Other • Year 5 • 10 • 21 students • Created with AI following Aligned with Common Core State Standards
I want to plan a lesson based on the story, "The Boy who Always Talked Back."
CCSS.ELA-LITERACY.RL.5.2
Determine a theme of a story from details in the text, including how characters respond to challenges.
CCSS.ELA-LITERACY.RL.5.3
Compare and contrast two or more characters, settings, or events in a story or drama, drawing on specific details in the text.
CCSS.ELA-LITERACY.RL.5.1
Quote accurately from a text when explaining what the text says explicitly and when drawing inferences.
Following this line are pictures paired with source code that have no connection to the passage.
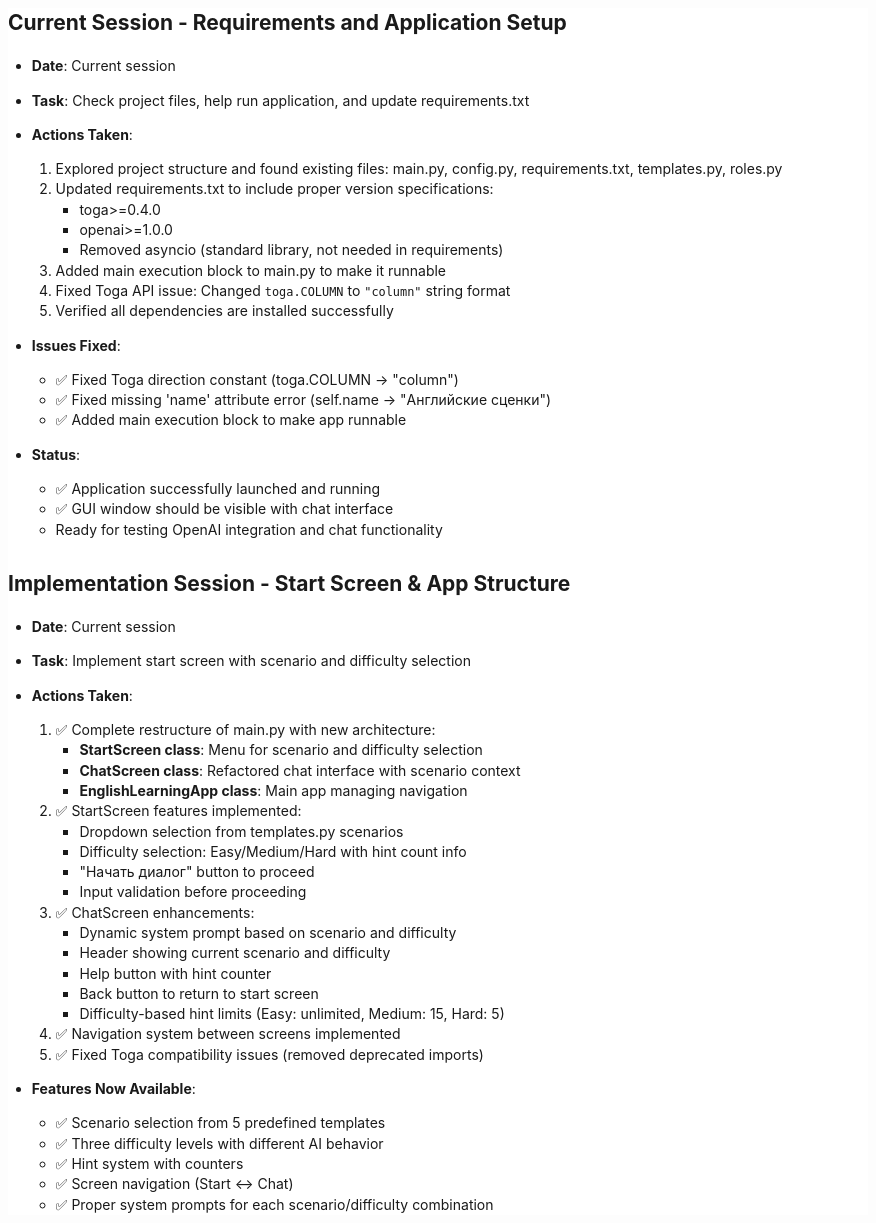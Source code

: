 ## Current Session - Requirements and Application Setup
- **Date**: Current session
- **Task**: Check project files, help run application, and update requirements.txt
- **Actions Taken**:
  1. Explored project structure and found existing files: main.py, config.py, requirements.txt, templates.py, roles.py
  2. Updated requirements.txt to include proper version specifications:
     - toga>=0.4.0
     - openai>=1.0.0
     - Removed asyncio (standard library, not needed in requirements)
  3. Added main execution block to main.py to make it runnable
  4. Fixed Toga API issue: Changed `toga.COLUMN` to `"column"` string format
  5. Verified all dependencies are installed successfully

- **Issues Fixed**: 
  - ✅ Fixed Toga direction constant (toga.COLUMN → "column")
  - ✅ Fixed missing 'name' attribute error (self.name → "Английские сценки")
  - ✅ Added main execution block to make app runnable

- **Status**: 
  - ✅ Application successfully launched and running
  - ✅ GUI window should be visible with chat interface
  - Ready for testing OpenAI integration and chat functionality

## Implementation Session - Start Screen & App Structure
- **Date**: Current session  
- **Task**: Implement start screen with scenario and difficulty selection
- **Actions Taken**:
  1. ✅ Complete restructure of main.py with new architecture:
     - **StartScreen class**: Menu for scenario and difficulty selection
     - **ChatScreen class**: Refactored chat interface with scenario context
     - **EnglishLearningApp class**: Main app managing navigation
  2. ✅ StartScreen features implemented:
     - Dropdown selection from templates.py scenarios
     - Difficulty selection: Easy/Medium/Hard with hint count info
     - "Начать диалог" button to proceed
     - Input validation before proceeding
  3. ✅ ChatScreen enhancements:
     - Dynamic system prompt based on scenario and difficulty
     - Header showing current scenario and difficulty
     - Help button with hint counter
     - Back button to return to start screen
     - Difficulty-based hint limits (Easy: unlimited, Medium: 15, Hard: 5)
  4. ✅ Navigation system between screens implemented
  5. ✅ Fixed Toga compatibility issues (removed deprecated imports)

- **Features Now Available**:
  - ✅ Scenario selection from 5 predefined templates
  - ✅ Three difficulty levels with different AI behavior
  - ✅ Hint system with counters  
  - ✅ Screen navigation (Start ↔ Chat)
  - ✅ Proper system prompts for each scenario/difficulty combination
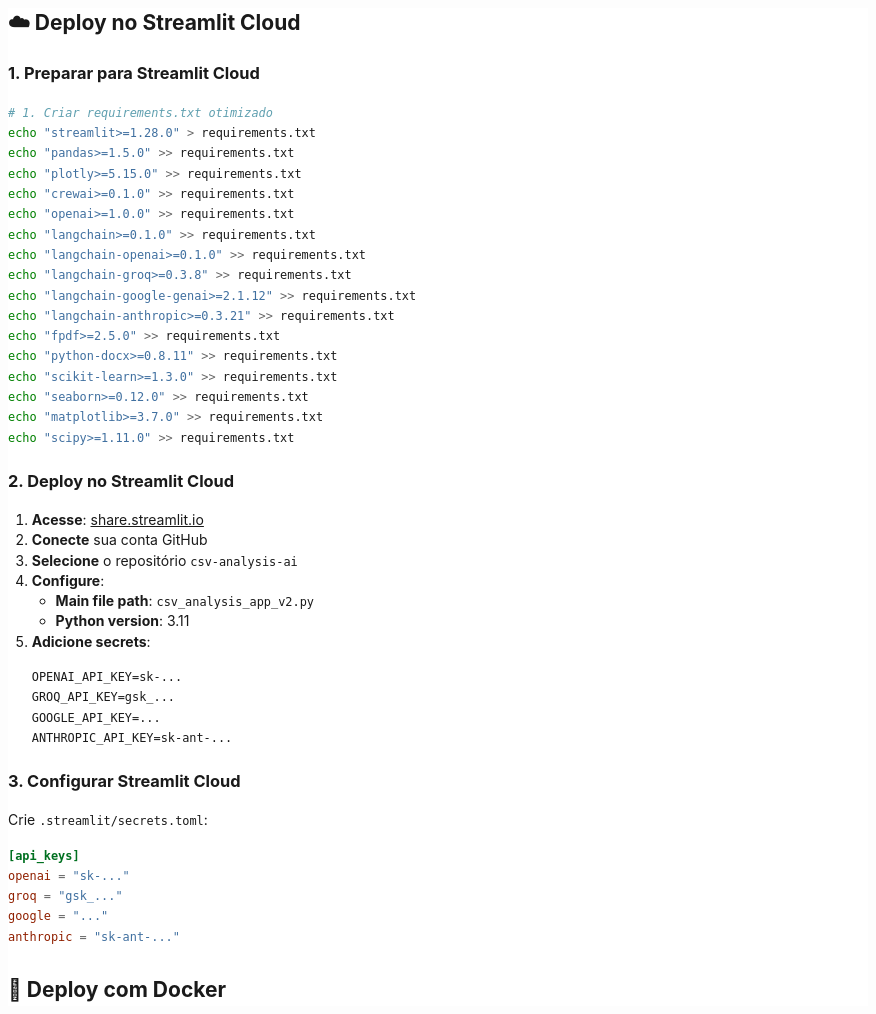 ## ☁️ Deploy no Streamlit Cloud

### 1. Preparar para Streamlit Cloud

```bash
# 1. Criar requirements.txt otimizado
echo "streamlit>=1.28.0" > requirements.txt
echo "pandas>=1.5.0" >> requirements.txt
echo "plotly>=5.15.0" >> requirements.txt
echo "crewai>=0.1.0" >> requirements.txt
echo "openai>=1.0.0" >> requirements.txt
echo "langchain>=0.1.0" >> requirements.txt
echo "langchain-openai>=0.1.0" >> requirements.txt
echo "langchain-groq>=0.3.8" >> requirements.txt
echo "langchain-google-genai>=2.1.12" >> requirements.txt
echo "langchain-anthropic>=0.3.21" >> requirements.txt
echo "fpdf>=2.5.0" >> requirements.txt
echo "python-docx>=0.8.11" >> requirements.txt
echo "scikit-learn>=1.3.0" >> requirements.txt
echo "seaborn>=0.12.0" >> requirements.txt
echo "matplotlib>=3.7.0" >> requirements.txt
echo "scipy>=1.11.0" >> requirements.txt
```

### 2. Deploy no Streamlit Cloud

1. **Acesse**: [share.streamlit.io](https://share.streamlit.io)
2. **Conecte** sua conta GitHub
3. **Selecione** o repositório `csv-analysis-ai`
4. **Configure**:
   - **Main file path**: `csv_analysis_app_v2.py`
   - **Python version**: 3.11
5. **Adicione secrets**:
   ```
   OPENAI_API_KEY=sk-...
   GROQ_API_KEY=gsk_...
   GOOGLE_API_KEY=...
   ANTHROPIC_API_KEY=sk-ant-...
   ```

### 3. Configurar Streamlit Cloud

Crie `.streamlit/secrets.toml`:

```toml
[api_keys]
openai = "sk-..."
groq = "gsk_..."
google = "..."
anthropic = "sk-ant-..."
```

## 🐳 Deploy com Docker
| Time (min) | Activity | Description |
|---|---|---|
| 2 | Introduction & Purpose | Briefly introduce the story, stating the objectives (I can statements), and show a visual story map. |
| 5 | Guided Reading & Discussion | Read story aloud in chunks. Pause to ask key questions, eliciting text-based answers about character actions. Students volunteer to quote text evidence. |
| 2 | Partner Activity | In pairs, students receive index cards with characters or scenarios and discuss how the character might feel and why. They share with class. |
| 1 | Wrap-up and Self-Assessment | Students write one sentence in their journals about the main idea or a lesson learned from the story. They rate if they met the “I can” goals. |
This highly focused mini-lesson will engage 5th graders in critical thinking about character behavior, promote reading comprehension through direct text engagement, and differentiate support while stimulating higher-order thinking aligned to Common Core Grade 5 Reading standards.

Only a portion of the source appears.